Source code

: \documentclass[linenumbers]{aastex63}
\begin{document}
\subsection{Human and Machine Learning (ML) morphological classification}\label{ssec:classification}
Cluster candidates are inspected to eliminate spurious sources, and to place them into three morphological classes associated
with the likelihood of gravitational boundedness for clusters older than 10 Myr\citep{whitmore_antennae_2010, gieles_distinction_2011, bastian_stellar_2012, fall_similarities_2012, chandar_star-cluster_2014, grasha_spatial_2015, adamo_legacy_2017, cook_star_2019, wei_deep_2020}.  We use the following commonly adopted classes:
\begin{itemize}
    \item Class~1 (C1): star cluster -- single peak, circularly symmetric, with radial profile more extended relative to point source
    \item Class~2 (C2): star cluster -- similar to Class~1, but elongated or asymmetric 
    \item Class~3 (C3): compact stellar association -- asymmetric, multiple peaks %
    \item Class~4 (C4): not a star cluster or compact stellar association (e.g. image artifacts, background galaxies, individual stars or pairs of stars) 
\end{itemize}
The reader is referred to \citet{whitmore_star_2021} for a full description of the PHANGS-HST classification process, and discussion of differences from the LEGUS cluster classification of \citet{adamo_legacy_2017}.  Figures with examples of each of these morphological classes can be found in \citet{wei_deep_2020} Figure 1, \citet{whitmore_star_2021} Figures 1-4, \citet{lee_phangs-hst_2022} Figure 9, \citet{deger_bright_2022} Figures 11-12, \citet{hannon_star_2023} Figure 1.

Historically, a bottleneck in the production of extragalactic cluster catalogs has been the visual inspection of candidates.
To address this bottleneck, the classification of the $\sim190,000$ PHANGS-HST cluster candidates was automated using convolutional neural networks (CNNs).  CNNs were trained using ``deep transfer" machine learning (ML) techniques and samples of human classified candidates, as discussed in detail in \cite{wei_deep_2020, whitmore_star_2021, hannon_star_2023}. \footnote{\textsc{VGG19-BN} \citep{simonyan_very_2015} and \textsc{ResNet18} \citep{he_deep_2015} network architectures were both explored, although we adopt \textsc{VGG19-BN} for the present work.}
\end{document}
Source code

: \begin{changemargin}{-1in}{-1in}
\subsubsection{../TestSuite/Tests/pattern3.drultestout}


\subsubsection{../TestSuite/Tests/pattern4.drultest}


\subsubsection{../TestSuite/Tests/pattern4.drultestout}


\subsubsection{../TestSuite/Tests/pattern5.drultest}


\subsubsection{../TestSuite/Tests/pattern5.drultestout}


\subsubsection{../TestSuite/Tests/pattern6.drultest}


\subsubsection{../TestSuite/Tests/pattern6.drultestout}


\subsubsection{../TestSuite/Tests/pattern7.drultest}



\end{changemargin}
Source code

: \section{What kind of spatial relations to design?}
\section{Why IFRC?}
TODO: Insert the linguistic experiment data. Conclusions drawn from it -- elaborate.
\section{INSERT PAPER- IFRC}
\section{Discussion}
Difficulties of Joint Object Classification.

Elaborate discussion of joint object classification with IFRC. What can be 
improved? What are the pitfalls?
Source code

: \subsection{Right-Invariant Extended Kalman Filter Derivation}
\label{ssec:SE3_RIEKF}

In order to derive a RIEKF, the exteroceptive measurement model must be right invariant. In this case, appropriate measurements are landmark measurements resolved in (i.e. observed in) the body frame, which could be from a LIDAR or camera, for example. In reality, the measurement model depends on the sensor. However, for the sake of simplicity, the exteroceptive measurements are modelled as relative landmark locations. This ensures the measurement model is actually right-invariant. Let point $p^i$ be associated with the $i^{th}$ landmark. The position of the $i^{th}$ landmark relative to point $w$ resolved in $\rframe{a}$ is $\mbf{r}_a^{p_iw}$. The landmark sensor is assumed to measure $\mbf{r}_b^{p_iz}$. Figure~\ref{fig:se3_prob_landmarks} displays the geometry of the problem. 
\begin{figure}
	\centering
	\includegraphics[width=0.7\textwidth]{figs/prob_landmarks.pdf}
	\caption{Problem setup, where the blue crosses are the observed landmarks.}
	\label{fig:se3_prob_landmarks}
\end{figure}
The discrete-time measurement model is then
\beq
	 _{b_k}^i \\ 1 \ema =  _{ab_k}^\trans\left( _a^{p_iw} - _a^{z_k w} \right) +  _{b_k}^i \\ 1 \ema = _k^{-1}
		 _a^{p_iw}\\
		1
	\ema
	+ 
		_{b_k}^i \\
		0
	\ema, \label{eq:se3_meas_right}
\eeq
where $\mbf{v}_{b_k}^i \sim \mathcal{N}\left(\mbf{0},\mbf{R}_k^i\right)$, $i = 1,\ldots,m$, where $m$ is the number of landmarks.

* _Instructions to follow_: Every entry is to be repeated precisely as it stands.

* _Answer to this problem_:
Source code

: \documentclass[linenumbers]{aastex63}
\begin{document}
\subsection{Human and Machine Learning (ML) morphological classification}\label{ssec:classification}
Cluster candidates are inspected to eliminate spurious sources, and to place them into three morphological classes associated
with the likelihood of gravitational boundedness for clusters older than 10 Myr\citep{whitmore_antennae_2010, gieles_distinction_2011, bastian_stellar_2012, fall_similarities_2012, chandar_star-cluster_2014, grasha_spatial_2015, adamo_legacy_2017, cook_star_2019, wei_deep_2020}.  We use the following commonly adopted classes:
\begin{itemize}
    \item Class~1 (C1): star cluster -- single peak, circularly symmetric, with radial profile more extended relative to point source
    \item Class~2 (C2): star cluster -- similar to Class~1, but elongated or asymmetric 
    \item Class~3 (C3): compact stellar association -- asymmetric, multiple peaks %
    \item Class~4 (C4): not a star cluster or compact stellar association (e.g. image artifacts, background galaxies, individual stars or pairs of stars) 
\end{itemize}
The reader is referred to \citet{whitmore_star_2021} for a full description of the PHANGS-HST classification process, and discussion of differences from the LEGUS cluster classification of \citet{adamo_legacy_2017}.  Figures with examples of each of these morphological classes can be found in \citet{wei_deep_2020} Figure 1, \citet{whitmore_star_2021} Figures 1-4, \citet{lee_phangs-hst_2022} Figure 9, \citet{deger_bright_2022} Figures 11-12, \citet{hannon_star_2023} Figure 1.

Historically, a bottleneck in the production of extragalactic cluster catalogs has been the visual inspection of candidates.
To address this bottleneck, the classification of the $\sim190,000$ PHANGS-HST cluster candidates was automated using convolutional neural networks (CNNs).  CNNs were trained using ``deep transfer" machine learning (ML) techniques and samples of human classified candidates, as discussed in detail in \cite{wei_deep_2020, whitmore_star_2021, hannon_star_2023}. \footnote{\textsc{VGG19-BN} \citep{simonyan_very_2015} and \textsc{ResNet18} \citep{he_deep_2015} network architectures were both explored, although we adopt \textsc{VGG19-BN} for the present work.}
\end{document}
Source code

: \begin{changemargin}{-1in}{-1in}
\subsubsection{../TestSuite/Tests/pattern3.drultestout}


\subsubsection{../TestSuite/Tests/pattern4.drultest}


\subsubsection{../TestSuite/Tests/pattern4.drultestout}


\subsubsection{../TestSuite/Tests/pattern5.drultest}


\subsubsection{../TestSuite/Tests/pattern5.drultestout}


\subsubsection{../TestSuite/Tests/pattern6.drultest}


\subsubsection{../TestSuite/Tests/pattern6.drultestout}


\subsubsection{../TestSuite/Tests/pattern7.drultest}



\end{changemargin}
Source code

: \section{What kind of spatial relations to design?}
\section{Why IFRC?}
TODO: Insert the linguistic experiment data. Conclusions drawn from it -- elaborate.
\section{INSERT PAPER- IFRC}
\section{Discussion}
Difficulties of Joint Object Classification.

Elaborate discussion of joint object classification with IFRC. What can be 
improved? What are the pitfalls?
Source code

: \subsection{Right-Invariant Extended Kalman Filter Derivation}
\label{ssec:SE3_RIEKF}

In order to derive a RIEKF, the exteroceptive measurement model must be right invariant. In this case, appropriate measurements are landmark measurements resolved in (i.e. observed in) the body frame, which could be from a LIDAR or camera, for example. In reality, the measurement model depends on the sensor. However, for the sake of simplicity, the exteroceptive measurements are modelled as relative landmark locations. This ensures the measurement model is actually right-invariant. Let point $p^i$ be associated with the $i^{th}$ landmark. The position of the $i^{th}$ landmark relative to point $w$ resolved in $\rframe{a}$ is $\mbf{r}_a^{p_iw}$. The landmark sensor is assumed to measure $\mbf{r}_b^{p_iz}$. Figure~\ref{fig:se3_prob_landmarks} displays the geometry of the problem. 
\begin{figure}
	\centering
	\includegraphics[width=0.7\textwidth]{figs/prob_landmarks.pdf}
	\caption{Problem setup, where the blue crosses are the observed landmarks.}
	\label{fig:se3_prob_landmarks}
\end{figure}
The discrete-time measurement model is then
\beq
	 _{b_k}^i \\ 1 \ema =  _{ab_k}^\trans\left( _a^{p_iw} - _a^{z_k w} \right) +  _{b_k}^i \\ 1 \ema = _k^{-1}
		 _a^{p_iw}\\
		1
	\ema
	+ 
		_{b_k}^i \\
		0
	\ema, \label{eq:se3_meas_right}
\eeq
where $\mbf{v}_{b_k}^i \sim \mathcal{N}\left(\mbf{0},\mbf{R}_k^i\right)$, $i = 1,\ldots,m$, where $m$ is the number of landmarks.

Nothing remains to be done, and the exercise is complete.